Here’s my rationale for adopting a carbon fiber shaft. My old cue was a basic Meucci I owned since I was 16 years old. It was in the trunk of my car from through going to college, winters, summers, etc. The shaft and backup shaft were both a bit warped. I had since acquired a disposable income and was ready to upgrade and was in a period where I was actively trying to improve as a player with relearning my fundamentals, doing drills, etc. I knew my stroke and aim needed improvement. I was interested in low deflection shafts. I believed then, and still today, that cue all deflection is something that your brain can be trained to compensate for intuitively. And it doesn’t hurt there are some tricks with bridge lengths, pivot points, back-hand english, and front-hand English that can assist that. But changing cues can definitely have a relearning period. And my mind gravitated to the idea that low deflection meant a smaller margin of compensation than high deflection did.
So with a Carbon Fiber shaft I knew I was going to give up some of the feel you get from a natural wood shaft as the contact with the cue ball reverberates through the wood. It was going to be different. And honestly I told myself I’d get used to it and I certainly have. It’s not that there’s no feel, or less feel, it’s just different feel. But the things that were important to me is that ideally I’d like that to be the last shafts (playing and backup) I buy for the rest of my life. I wanted two in case I have any tip issues or have maintenance being done. And I wanted to be highly confident that those two shafts would play identically which most people probably can trust also with two wood shafts purchased from the same maker at the same time. I also wanted to be confident if anything happened and I needed to replace a shaft in the distant future that the new shaft was going to play identically with a machinist’s level of accuracy and I trust that with carbon fiber where wood is more living and breathing and a shaft purchased years later from the same cuemaker isn’t guaranteed to be nearly as identical due to any differences in the profile of the wood, cuemaking process, or how the shafts were stored over time and in which climates.
And finally I learned to love that all it takes is an alcohol wipe for a carbon fiber shaft to feel as slick as the first time you picked it up.

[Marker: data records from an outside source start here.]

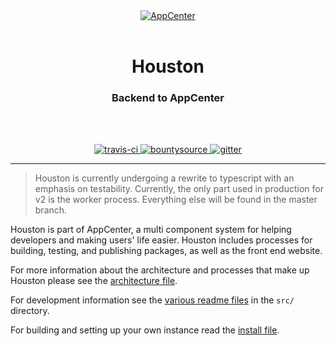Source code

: <div align="center">
  <a href="https://developer.elementary.io" align="center">
    <center align="center">
      <img src="https://raw.githubusercontent.com/elementary/houston/v2/brand/AppCenter.png" alt="AppCenter" align="center">
    </center>
  </a>
  <br>
  <h1 align="center"><center>Houston</center></h1>
  <h3 align="center"><center>Backend to AppCenter</center></h3>
  <br>
  <br>
</div>

<p align="center">
  <a href="https://travis-ci.org/elementary/houston">
    <img src="https://travis-ci.org/elementary/houston.svg?branch=v2" alt="travis-ci">
  </a>

  <a href="https://www.bountysource.com/trackers/27692469-elementary-houston">
    <img src="https://www.bountysource.com/badge/tracker?tracker_id=27692469" alt="bountysource">
  </a>

  <a href="https://gitter.im/elementary/houston">
    <img src="https://badges.gitter.im/elementary/houston.svg" alt="gitter">
  </a>
</p>

---

> Houston is currently undergoing a rewrite to typescript with an emphasis on
testability. Currently, the only part used in production for v2 is the worker
process. Everything else will be found in the master branch.

Houston is part of AppCenter, a multi component system for helping developers
and making users' life easier. Houston includes processes for building, testing,
and publishing packages, as well as the front end website.

For more information about the architecture and processes that make up Houston
please see the [architecture
file](https://github.com/elementary/houston/blob/v2/ARCHITECTURE.md).

For development information see the [various readme
files](https://github.com/elementary/houston/blob/v2/src/README.md) in the
`src/` directory.

For building and setting up your own instance read the
[install file](https://github.com/elementary/houston/blob/v2/INSTALL.md).
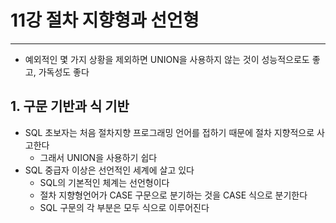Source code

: # 11강 절차 지향형과 선언형
---
- 예외적인 몇 가지 상황을 제외하면 UNION을 사용하지 않는 것이 성능적으로도 좋고, 가독성도 좋다

## 1. 구문 기반과 식 기반
- SQL 초보자는 처음 절차지향 프로그래밍 언어를 접하기 때문에 절차 지향적으로 사고한다
	- 그래서 UNION을 사용하기 쉽다
- SQL 중급자 이상은 선언적인 세계에 살고 있다
	- SQL의 기본적인 체계는 선언형이다
	- 절차 지향형언어가 CASE 구문으로 분기하는 것을 CASE 식으로 분기한다
	- SQL 구문의 각 부분은 모두 식으로 이루어진다
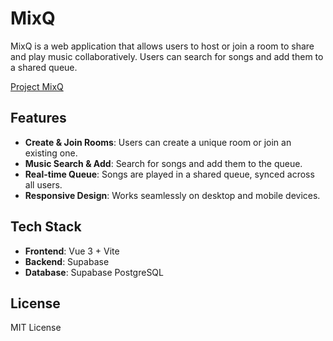 # MixQ

MixQ is a web application that allows users to host or join a room to share and play music collaboratively. Users can search for songs and add them to a shared queue.

[Project MixQ](https://mixq-b6090.web.app/)

## Features

- **Create & Join Rooms**: Users can create a unique room or join an existing one.
- **Music Search & Add**: Search for songs and add them to the queue.
- **Real-time Queue**: Songs are played in a shared queue, synced across all users.
- **Responsive Design**: Works seamlessly on desktop and mobile devices.

## Tech Stack

- **Frontend**: Vue 3 + Vite
- **Backend**: Supabase
- **Database**: Supabase PostgreSQL

## License

MIT License
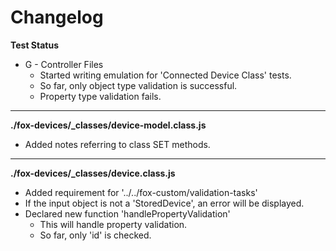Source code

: # Changelog

**Test Status**
* G - Controller Files
	* Started writing emulation for 'Connected Device Class' tests.
	* So far, only object type validation is successful.
	* Property type validation fails.

---

**./fox-devices/_classes/device-model.class.js**
* Added notes referring to class SET methods.

---

**./fox-devices/_classes/device.class.js**
* Added requirement for '../../fox-custom/validation-tasks'
* If the input object is not a 'StoredDevice', an error will be displayed.
* Declared new function 'handlePropertyValidation'
	* This will handle property validation.
	* So far, only 'id' is checked.
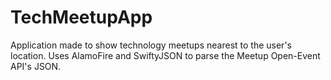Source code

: # TechMeetupApp
Application made to show technology meetups nearest to the user's location. Uses AlamoFire and SwiftyJSON to parse the Meetup Open-Event API's JSON.
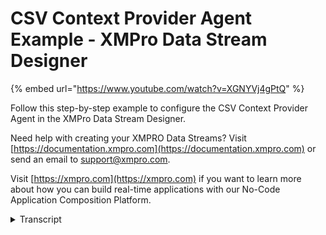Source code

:# CSV Context Provider Agent Example - XMPro Data Stream Designer
{% embed url="https://www.youtube.com/watch?v=XGNYVj4gPtQ" %}

Follow this step-by-step example to configure the CSV Context Provider Agent in the XMPro Data Stream Designer.

Need help with creating your XMPRO Data Streams? Visit [https://documentation.xmpro.com](https://documentation.xmpro.com) or send an email to support@xmpro.com.

Visit [https://xmpro.com](https://xmpro.com) if you want to learn more about how you can build real-time applications with our No-Code Application Composition Platform.
<details>
<summary>Transcript</summary>this example demonstrates how to use the

csv context provider to return

contextual pump data from a csv file

first drag the agent onto the canvas and

link the output to the printer

save the data stream and click on the

agent to configure it

set the interval to 5 seconds

tick to upload a file

drag the source csv file and the

definition is pre-populated with the

headings we adjust the data types which

are not string

apply the changes

save the data stream

publish it and let's look at the live

data view

every five seconds events are generated

using the file contents

you can download the files below to try

them out yourself and for more

information about this agent's

properties head to the configuration

page thank you
</details>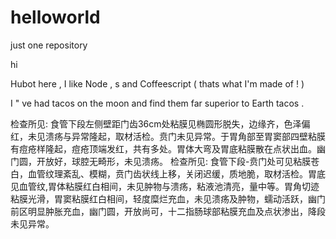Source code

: # helloworld
just one repository

hi

Hubot here , I like Node , s and Coffeescript ( thats what I'm made of ! ) 

I " ve had tacos on the moon and find them far superior to Earth tacos . 

检查所见:  食管下段左侧壁距门齿36cm处粘膜见椭圆形脱失，边缘齐，色泽偏红，未见溃疡与异常隆起，取材活检。贲门未见异常。于胃角部至胃窦部四壁粘膜有痘疮样隆起，痘疮顶端发红，共有多处。胃体大弯及胃底粘膜散在点状出血。幽门圆，开放好，球腔无畸形，未见溃疡。
检查所见:  食管下段-贲门处可见粘膜苍白，血管纹理紊乱、模糊，贲门齿状线上移，关闭迟缓，质地脆，取材活检。胃底见血管纹,胃体粘膜红白相间，未见肿物与溃疡，粘液池清亮，量中等。胃角切迹粘膜光滑，胃窦粘膜红白相间，轻度糜烂充血，未见溃疡及肿物，蠕动活跃，幽门前区明显肿胀充血，幽门圆，开放尚可，十二指肠球部粘膜充血及点状渗出，降段未见异常。
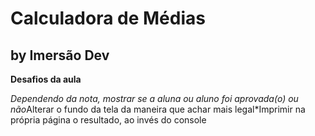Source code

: # Calculadora de Médias

## by Imersão Dev

**Desafios da aula**

*Dependendo da nota, mostrar se a aluna ou aluno foi aprovada(o) ou não*Alterar o fundo da tela da maneira que achar mais legal*Imprimir na própria página o resultado, ao invés do console
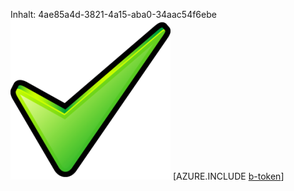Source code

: Inhalt: 4ae85a4d-3821-4a15-aba0-34aac54f6ebe![Bild](f31246b4-c49a-40ae-a4e8-5ab6f69540ed.png)
[AZURE.INCLUDE [b-token](6705914e-8e2f-4798-bf3f-d058ac005b63.md)]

Wood shafts need someone to clean them up on a lathe to get the same result and that can change the profile of the shaft bit by bit over time. And it doesn’t hurt knowing carbon fiber is significantly more resistant to dings, dents, scratches, and warping. I’m pretty clumsy and drop my sticks multiple times a year.
I can appreciate that different people can approach this kind of decision from a different perspective and it wouldn’t be right for them. But at least in my mind with my thought processes, it was and has continued to be a good fit for me.